Trump's Impact On Russia Is A Non-Event

Alan Longbon profile picture
Alan Longbon


  • President Trump's sanctions on Russia have little or no impact on GDP growth. The price of oil has the largest influence over the Russian economy.
  • Sanctions have most likely made the Russian economy stronger and more self-reliant and cut out the impact of foreign loans that sank Russia in the 1990s.
  • The private sector balance is positive and it looks like the current account, and thus the economy is likely to get a big boost from rising oil prices.
  • One blot on the landscape is selling of assets by world global banks that will make for heavy weather even for the most robust economies.

Russian relations have dogged the new Presidency. Any rapprochement with Russia would have been a plus given its nuclear arsenal and the threat it has to organized human life on this planet. Despite a promising beginning, relations have become frosty and a threat to the President's time in office due to the Mueller investigation and what it might unearth whether true or false.

To be seen not to be too friendly to Russia, it is likely that Russia will be treated more harshly than otherwise might have been the case

The purpose of this article is to look at the macro sectoral flows and assess whether Russia is a good place for investment.

President Putin met with President Erdogan of Turkey in late 2016. At the meeting, President Erdogan passed onto President Putin his theory that he suspected that Turkey's "independent" central bank was responsible for the inflation in his country through rate hikes. Cost-push inflation. A higher cost of credit inflates prices throughout the economy.

President Putin took this lesson home and began lowering the interest rate in Russia and lo and behold, inflation fell with it.

Russian inflation is moving with central bank rate movements, downwards. There is a lesson there for other countries to learn from.

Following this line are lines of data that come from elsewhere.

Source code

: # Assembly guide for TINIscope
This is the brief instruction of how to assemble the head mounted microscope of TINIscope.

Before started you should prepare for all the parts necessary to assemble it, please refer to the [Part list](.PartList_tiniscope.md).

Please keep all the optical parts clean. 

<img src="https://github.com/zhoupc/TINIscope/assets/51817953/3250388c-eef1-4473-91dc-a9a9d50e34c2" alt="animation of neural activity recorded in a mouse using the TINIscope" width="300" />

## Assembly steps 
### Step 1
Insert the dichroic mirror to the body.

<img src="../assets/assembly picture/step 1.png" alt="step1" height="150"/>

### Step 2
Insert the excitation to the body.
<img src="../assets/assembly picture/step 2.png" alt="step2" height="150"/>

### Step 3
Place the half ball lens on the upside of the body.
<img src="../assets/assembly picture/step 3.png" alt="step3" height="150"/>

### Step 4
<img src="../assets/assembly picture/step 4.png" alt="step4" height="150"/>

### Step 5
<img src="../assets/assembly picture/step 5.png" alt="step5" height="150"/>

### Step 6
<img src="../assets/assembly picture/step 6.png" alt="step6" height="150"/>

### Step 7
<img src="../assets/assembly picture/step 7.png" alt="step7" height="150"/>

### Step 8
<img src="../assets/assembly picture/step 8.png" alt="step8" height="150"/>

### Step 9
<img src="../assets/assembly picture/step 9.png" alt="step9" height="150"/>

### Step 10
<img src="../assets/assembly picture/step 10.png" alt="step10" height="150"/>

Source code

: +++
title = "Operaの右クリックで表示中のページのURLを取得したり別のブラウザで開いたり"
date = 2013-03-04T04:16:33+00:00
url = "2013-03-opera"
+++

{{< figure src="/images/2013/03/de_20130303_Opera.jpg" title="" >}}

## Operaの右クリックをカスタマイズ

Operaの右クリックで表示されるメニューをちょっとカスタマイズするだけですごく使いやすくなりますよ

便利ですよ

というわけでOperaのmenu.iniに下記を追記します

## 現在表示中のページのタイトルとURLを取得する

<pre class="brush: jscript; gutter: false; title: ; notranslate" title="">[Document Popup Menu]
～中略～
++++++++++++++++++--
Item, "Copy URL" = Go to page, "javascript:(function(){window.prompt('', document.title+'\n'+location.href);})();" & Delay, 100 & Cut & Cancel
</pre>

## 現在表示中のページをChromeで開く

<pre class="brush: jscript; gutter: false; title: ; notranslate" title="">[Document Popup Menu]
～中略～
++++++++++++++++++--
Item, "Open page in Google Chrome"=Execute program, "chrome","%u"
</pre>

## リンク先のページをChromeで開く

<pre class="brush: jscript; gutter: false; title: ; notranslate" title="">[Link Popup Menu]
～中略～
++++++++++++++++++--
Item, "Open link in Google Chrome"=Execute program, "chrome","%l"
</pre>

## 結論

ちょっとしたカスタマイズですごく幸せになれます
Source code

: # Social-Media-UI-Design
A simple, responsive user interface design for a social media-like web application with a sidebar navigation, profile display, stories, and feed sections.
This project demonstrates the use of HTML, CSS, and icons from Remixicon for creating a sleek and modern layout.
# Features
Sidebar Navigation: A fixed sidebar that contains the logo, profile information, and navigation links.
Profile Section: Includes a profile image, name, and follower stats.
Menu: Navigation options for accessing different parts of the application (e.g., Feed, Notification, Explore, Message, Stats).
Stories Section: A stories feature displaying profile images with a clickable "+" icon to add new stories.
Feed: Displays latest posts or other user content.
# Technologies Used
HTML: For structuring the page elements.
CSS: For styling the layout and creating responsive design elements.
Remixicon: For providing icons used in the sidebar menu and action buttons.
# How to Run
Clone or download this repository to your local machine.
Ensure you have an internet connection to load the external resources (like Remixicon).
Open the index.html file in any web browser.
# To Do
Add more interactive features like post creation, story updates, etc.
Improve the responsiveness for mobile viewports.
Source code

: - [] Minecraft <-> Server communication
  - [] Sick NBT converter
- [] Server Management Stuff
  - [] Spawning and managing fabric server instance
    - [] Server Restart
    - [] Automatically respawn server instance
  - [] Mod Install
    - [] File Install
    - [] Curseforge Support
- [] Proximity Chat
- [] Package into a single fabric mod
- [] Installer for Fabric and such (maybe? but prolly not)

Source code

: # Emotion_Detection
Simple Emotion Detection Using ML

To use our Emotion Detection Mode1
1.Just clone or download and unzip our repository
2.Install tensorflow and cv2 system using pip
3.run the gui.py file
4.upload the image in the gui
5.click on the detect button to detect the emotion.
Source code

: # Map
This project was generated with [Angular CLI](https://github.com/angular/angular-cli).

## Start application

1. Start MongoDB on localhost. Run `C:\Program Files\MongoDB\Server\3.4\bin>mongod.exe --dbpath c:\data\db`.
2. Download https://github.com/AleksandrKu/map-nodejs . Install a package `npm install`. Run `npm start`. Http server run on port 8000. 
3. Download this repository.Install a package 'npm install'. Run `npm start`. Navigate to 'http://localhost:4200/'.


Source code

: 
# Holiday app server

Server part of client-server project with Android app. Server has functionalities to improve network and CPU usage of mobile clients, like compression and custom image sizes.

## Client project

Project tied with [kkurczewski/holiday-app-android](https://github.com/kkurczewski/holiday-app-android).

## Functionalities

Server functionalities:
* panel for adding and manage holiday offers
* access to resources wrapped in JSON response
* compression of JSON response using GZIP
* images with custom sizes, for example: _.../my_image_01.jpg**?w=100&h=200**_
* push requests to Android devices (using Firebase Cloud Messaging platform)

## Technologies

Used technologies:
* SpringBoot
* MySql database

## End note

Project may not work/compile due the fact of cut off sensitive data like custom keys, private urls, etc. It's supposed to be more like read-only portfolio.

Ruble fluctuations influence GDP as measured in USD in the chart below:

Russia's GDP, expressed in USD, appears to fall. However, in reality, GDP has been growing, as the above chart shows. Apart from the dip in 2015 and into 2016, when the war in Donbass was in full swing, and international sanctions from the 2014 Crimea operation were also taking effect. The biggest hit though came from the decline in oil price. Oil accounts for roughly half of Russia's export income.

Expressed in Rubles, Russia's GDP has grown steadily.

A balance of sectoral flows model was used after the work of British economist Professor Wynne Godley to assess Russia.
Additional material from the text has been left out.